Plain-text document sources

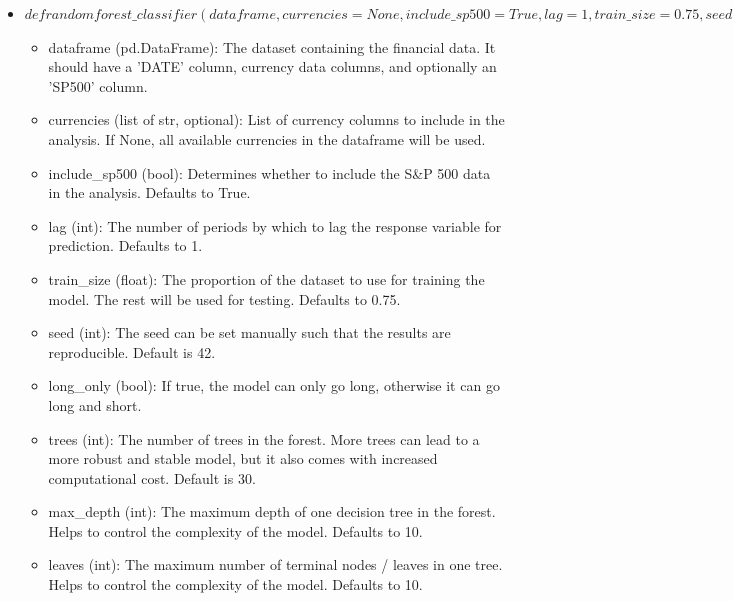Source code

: \begin{itemize}
\begin{itemize}
        \item seed (int): The seed can be set manually such that the results are reproducible. Default is 42.
        \item long\_only (bool): If true, the model can only go long, otherwise it can go long and short.
        \item max\_depth (int): The maximum depth of the decision tree. Helps to control the complexity of the model. Defaults to 10.
    \end{itemize}
    \item $def randomforest\_classifier(dataframe, currencies=None, include\_sp500=True, lag=1, train\_size=0.75, seed=42, long\_only=False, trees=30, max\_depth=10, leaves=10):$
    \begin{itemize}
        \item dataframe (pd.DataFrame): The dataset containing the financial data. It should have a 'DATE' column, currency data columns, and optionally an 'SP500' column.
        \item currencies (list of str, optional): List of currency columns to include in the analysis. If None, all available currencies in the dataframe will be used.
        \item include\_sp500 (bool): Determines whether to include the S\&P 500 data in the analysis. Defaults to True.
        \item lag (int): The number of periods by which to lag the response variable for prediction. Defaults to 1.
        \item train\_size (float): The proportion of the dataset to use for training the model. The rest will be used for testing. Defaults to 0.75.
        \item seed (int): The seed can be set manually such that the results are reproducible. Default is 42.
        \item long\_only (bool): If true, the model can only go long, otherwise it can go long and short.
        \item trees (int): The number of trees in the forest. More trees can lead to a more robust and stable model, but it also comes with increased computational cost. Default is 30.
        \item max\_depth (int): The maximum depth of one decision tree in the forest. Helps to control the complexity of the model. Defaults to 10.
        \item leaves (int): The maximum number of terminal nodes / leaves in one tree. Helps to control the complexity of the model. Defaults to 10.
    \end{itemize}
\end{itemize}

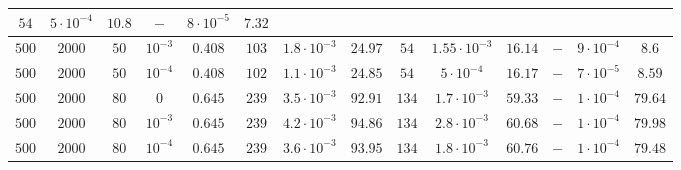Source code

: \documentclass[twocolumn]{svjour3}
\begin{document}
\begin{table*} [!htp]
\begin{center}
\begin{tabular}{|c|c|c|c|c|c|c|c|c|c|c|c|c|c}
\multicolumn{1}{|c}{$54$} & \multicolumn{1}{c}{$5\cdot 10^{-4}$} & \multicolumn{1}{c|}{$10.8$} &
\multicolumn{1}{|c}{$-$} & \multicolumn{1}{c}{$8\cdot 10^{-5}$} & \multicolumn{1}{c}{$7.32$} \\
\hline
\multicolumn{1}{c}{$500$} & \multicolumn{1}{c}{$2000$} & \multicolumn{1}{c}{$50$} & \multicolumn{1}{c|}{$10^{-3}$} & $ 0.408 $ & 
\multicolumn{1}{|c}{$103$} & \multicolumn{1}{c}{$1.8\cdot 10^{-3}$} & \multicolumn{1}{c|}{$24.97$} &
\multicolumn{1}{|c}{$54$} & \multicolumn{1}{c}{$1.55\cdot 10^{-3}$} & \multicolumn{1}{c|}{$16.14$} &
\multicolumn{1}{|c}{$-$} & \multicolumn{1}{c}{$9\cdot 10^{-4}$} & \multicolumn{1}{c}{$8.6$} \\
\hline
\multicolumn{1}{c}{$500$} & \multicolumn{1}{c}{$2000$} & \multicolumn{1}{c}{$50$} & \multicolumn{1}{c|}{$10^{-4}$} & $ 0.408 $ & 
\multicolumn{1}{|c}{$102$} & \multicolumn{1}{c}{$1.1\cdot 10^{-3}$} & \multicolumn{1}{c|}{$24.85$} &
\multicolumn{1}{|c}{$54$} & \multicolumn{1}{c}{$5\cdot 10^{-4}$} & \multicolumn{1}{c|}{$16.17$} &
\multicolumn{1}{|c}{$-$} & \multicolumn{1}{c}{$7\cdot 10^{-5}$} & \multicolumn{1}{c}{$8.59$} \\
\hline
\multicolumn{1}{c}{$500$} & \multicolumn{1}{c}{$2000$} & \multicolumn{1}{c}{$80$} & \multicolumn{1}{c|}{$0$} & $ 0.645 $ & 
\multicolumn{1}{|c}{$239$} & \multicolumn{1}{c}{$3.5\cdot 10^{-3}$} & \multicolumn{1}{c|}{$92.91$} &
\multicolumn{1}{|c}{$134$} & \multicolumn{1}{c}{$1.7\cdot 10^{-3}$} & \multicolumn{1}{c|}{$59.33$} &
\multicolumn{1}{|c}{$-$} & \multicolumn{1}{c}{$1\cdot 10^{-4}$} & \multicolumn{1}{c}{$79.64$} \\
\hline
\multicolumn{1}{c}{$500$} & \multicolumn{1}{c}{$2000$} & \multicolumn{1}{c}{$80$} & \multicolumn{1}{c|}{$10^{-3}$} & $ 0.645 $ & 
\multicolumn{1}{|c}{$239$} & \multicolumn{1}{c}{$4.2\cdot 10^{-3}$} & \multicolumn{1}{c|}{$94.86$} &
\multicolumn{1}{|c}{$134$} & \multicolumn{1}{c}{$2.8\cdot 10^{-3}$} & \multicolumn{1}{c|}{$60.68$} &
\multicolumn{1}{|c}{$-$} & \multicolumn{1}{c}{$1\cdot 10^{-4}$} & \multicolumn{1}{c}{$79.98$} \\
\hline
\multicolumn{1}{c}{$500$} & \multicolumn{1}{c}{$2000$} & \multicolumn{1}{c}{$80$} & \multicolumn{1}{c|}{$10^{-4}$} & $ 0.645 $ & 
\multicolumn{1}{|c}{$239$} & \multicolumn{1}{c}{$3.6\cdot 10^{-3}$} & \multicolumn{1}{c|}{$93.95$} &
\multicolumn{1}{|c}{$134$} & \multicolumn{1}{c}{$1.8\cdot 10^{-3}$} & \multicolumn{1}{c|}{$60.76$} &
\multicolumn{1}{|c}{$-$} & \multicolumn{1}{c}{$1\cdot 10^{-4}$} & \multicolumn{1}{c}{$79.48$} \\

\end{tabular}
\end{center}
\end{table*}
\end{document}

### Required work
Repeat each entry above exactly, passing over any images.

### Written solution
Source code

: \begin{itemize}
\begin{itemize}
        \item seed (int): The seed can be set manually such that the results are reproducible. Default is 42.
        \item long\_only (bool): If true, the model can only go long, otherwise it can go long and short.
        \item max\_depth (int): The maximum depth of the decision tree. Helps to control the complexity of the model. Defaults to 10.
    \end{itemize}
    \item $def randomforest\_classifier(dataframe, currencies=None, include\_sp500=True, lag=1, train\_size=0.75, seed=42, long\_only=False, trees=30, max\_depth=10, leaves=10):$
    \begin{itemize}
        \item dataframe (pd.DataFrame): The dataset containing the financial data. It should have a 'DATE' column, currency data columns, and optionally an 'SP500' column.
        \item currencies (list of str, optional): List of currency columns to include in the analysis. If None, all available currencies in the dataframe will be used.
        \item include\_sp500 (bool): Determines whether to include the S\&P 500 data in the analysis. Defaults to True.
        \item lag (int): The number of periods by which to lag the response variable for prediction. Defaults to 1.
        \item train\_size (float): The proportion of the dataset to use for training the model. The rest will be used for testing. Defaults to 0.75.
        \item seed (int): The seed can be set manually such that the results are reproducible. Default is 42.
        \item long\_only (bool): If true, the model can only go long, otherwise it can go long and short.
        \item trees (int): The number of trees in the forest. More trees can lead to a more robust and stable model, but it also comes with increased computational cost. Default is 30.
        \item max\_depth (int): The maximum depth of one decision tree in the forest. Helps to control the complexity of the model. Defaults to 10.
        \item leaves (int): The maximum number of terminal nodes / leaves in one tree. Helps to control the complexity of the model. Defaults to 10.
    \end{itemize}
\end{itemize}

Source code

: \documentclass[twocolumn]{svjour3}
\begin{document}
\begin{table*} [!htp]
\begin{center}
\begin{tabular}{|c|c|c|c|c|c|c|c|c|c|c|c|c|c}
\multicolumn{1}{|c}{$54$} & \multicolumn{1}{c}{$5\cdot 10^{-4}$} & \multicolumn{1}{c|}{$10.8$} &
\multicolumn{1}{|c}{$-$} & \multicolumn{1}{c}{$8\cdot 10^{-5}$} & \multicolumn{1}{c}{$7.32$} \\
\hline
\multicolumn{1}{c}{$500$} & \multicolumn{1}{c}{$2000$} & \multicolumn{1}{c}{$50$} & \multicolumn{1}{c|}{$10^{-3}$} & $ 0.408 $ & 
\multicolumn{1}{|c}{$103$} & \multicolumn{1}{c}{$1.8\cdot 10^{-3}$} & \multicolumn{1}{c|}{$24.97$} &
\multicolumn{1}{|c}{$54$} & \multicolumn{1}{c}{$1.55\cdot 10^{-3}$} & \multicolumn{1}{c|}{$16.14$} &
\multicolumn{1}{|c}{$-$} & \multicolumn{1}{c}{$9\cdot 10^{-4}$} & \multicolumn{1}{c}{$8.6$} \\
\hline
\multicolumn{1}{c}{$500$} & \multicolumn{1}{c}{$2000$} & \multicolumn{1}{c}{$50$} & \multicolumn{1}{c|}{$10^{-4}$} & $ 0.408 $ & 
\multicolumn{1}{|c}{$102$} & \multicolumn{1}{c}{$1.1\cdot 10^{-3}$} & \multicolumn{1}{c|}{$24.85$} &
\multicolumn{1}{|c}{$54$} & \multicolumn{1}{c}{$5\cdot 10^{-4}$} & \multicolumn{1}{c|}{$16.17$} &
\multicolumn{1}{|c}{$-$} & \multicolumn{1}{c}{$7\cdot 10^{-5}$} & \multicolumn{1}{c}{$8.59$} \\
\hline
\multicolumn{1}{c}{$500$} & \multicolumn{1}{c}{$2000$} & \multicolumn{1}{c}{$80$} & \multicolumn{1}{c|}{$0$} & $ 0.645 $ & 
\multicolumn{1}{|c}{$239$} & \multicolumn{1}{c}{$3.5\cdot 10^{-3}$} & \multicolumn{1}{c|}{$92.91$} &
\multicolumn{1}{|c}{$134$} & \multicolumn{1}{c}{$1.7\cdot 10^{-3}$} & \multicolumn{1}{c|}{$59.33$} &
\multicolumn{1}{|c}{$-$} & \multicolumn{1}{c}{$1\cdot 10^{-4}$} & \multicolumn{1}{c}{$79.64$} \\
\hline
\multicolumn{1}{c}{$500$} & \multicolumn{1}{c}{$2000$} & \multicolumn{1}{c}{$80$} & \multicolumn{1}{c|}{$10^{-3}$} & $ 0.645 $ & 
\multicolumn{1}{|c}{$239$} & \multicolumn{1}{c}{$4.2\cdot 10^{-3}$} & \multicolumn{1}{c|}{$94.86$} &
\multicolumn{1}{|c}{$134$} & \multicolumn{1}{c}{$2.8\cdot 10^{-3}$} & \multicolumn{1}{c|}{$60.68$} &
\multicolumn{1}{|c}{$-$} & \multicolumn{1}{c}{$1\cdot 10^{-4}$} & \multicolumn{1}{c}{$79.98$} \\
\hline
\multicolumn{1}{c}{$500$} & \multicolumn{1}{c}{$2000$} & \multicolumn{1}{c}{$80$} & \multicolumn{1}{c|}{$10^{-4}$} & $ 0.645 $ & 
\multicolumn{1}{|c}{$239$} & \multicolumn{1}{c}{$3.6\cdot 10^{-3}$} & \multicolumn{1}{c|}{$93.95$} &
\multicolumn{1}{|c}{$134$} & \multicolumn{1}{c}{$1.8\cdot 10^{-3}$} & \multicolumn{1}{c|}{$60.76$} &
\multicolumn{1}{|c}{$-$} & \multicolumn{1}{c}{$1\cdot 10^{-4}$} & \multicolumn{1}{c}{$79.48$} \\

\end{tabular}
\end{center}
\end{table*}
\end{document}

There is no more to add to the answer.